= Task objective =
Word for word, restate the lines of the data from the first through the one containing "## Education", and nothing else.

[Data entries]
========================
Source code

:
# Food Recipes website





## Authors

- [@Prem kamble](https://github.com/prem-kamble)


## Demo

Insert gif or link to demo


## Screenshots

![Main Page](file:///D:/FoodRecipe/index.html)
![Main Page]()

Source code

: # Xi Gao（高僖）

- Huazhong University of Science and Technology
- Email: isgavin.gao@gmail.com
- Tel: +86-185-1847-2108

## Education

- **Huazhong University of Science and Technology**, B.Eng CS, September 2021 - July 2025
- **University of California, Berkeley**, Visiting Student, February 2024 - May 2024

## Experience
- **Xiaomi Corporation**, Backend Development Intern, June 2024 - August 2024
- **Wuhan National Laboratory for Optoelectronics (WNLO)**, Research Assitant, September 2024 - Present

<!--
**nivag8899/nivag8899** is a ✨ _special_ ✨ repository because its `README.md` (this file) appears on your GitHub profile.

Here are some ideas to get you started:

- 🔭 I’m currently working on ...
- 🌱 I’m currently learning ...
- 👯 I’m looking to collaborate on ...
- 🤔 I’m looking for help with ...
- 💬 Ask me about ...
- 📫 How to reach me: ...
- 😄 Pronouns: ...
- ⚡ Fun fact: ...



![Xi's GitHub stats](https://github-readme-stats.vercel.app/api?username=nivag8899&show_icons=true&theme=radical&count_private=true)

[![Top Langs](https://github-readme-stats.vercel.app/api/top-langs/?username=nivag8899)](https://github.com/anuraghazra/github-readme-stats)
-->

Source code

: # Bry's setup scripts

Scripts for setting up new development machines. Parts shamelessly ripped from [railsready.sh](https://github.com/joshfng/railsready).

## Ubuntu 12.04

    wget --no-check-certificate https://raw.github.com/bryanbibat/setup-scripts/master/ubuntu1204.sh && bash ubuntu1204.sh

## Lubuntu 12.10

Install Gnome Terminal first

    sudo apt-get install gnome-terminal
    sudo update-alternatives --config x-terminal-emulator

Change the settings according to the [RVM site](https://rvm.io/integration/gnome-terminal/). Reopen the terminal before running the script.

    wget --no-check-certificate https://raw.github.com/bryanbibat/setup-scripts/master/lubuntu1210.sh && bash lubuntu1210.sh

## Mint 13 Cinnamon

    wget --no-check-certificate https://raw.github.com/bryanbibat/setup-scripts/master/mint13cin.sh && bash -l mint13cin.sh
========================
= Written answer =
Source code

:
# Food Recipes website





## Authors

- [@Prem kamble](https://github.com/prem-kamble)


## Demo

Insert gif or link to demo


## Screenshots

![Main Page](file:///D:/FoodRecipe/index.html)
![Main Page]()

Source code

: # Xi Gao（高僖）

- Huazhong University of Science and Technology
- Email: isgavin.gao@gmail.com
- Tel: +86-185-1847-2108

## Education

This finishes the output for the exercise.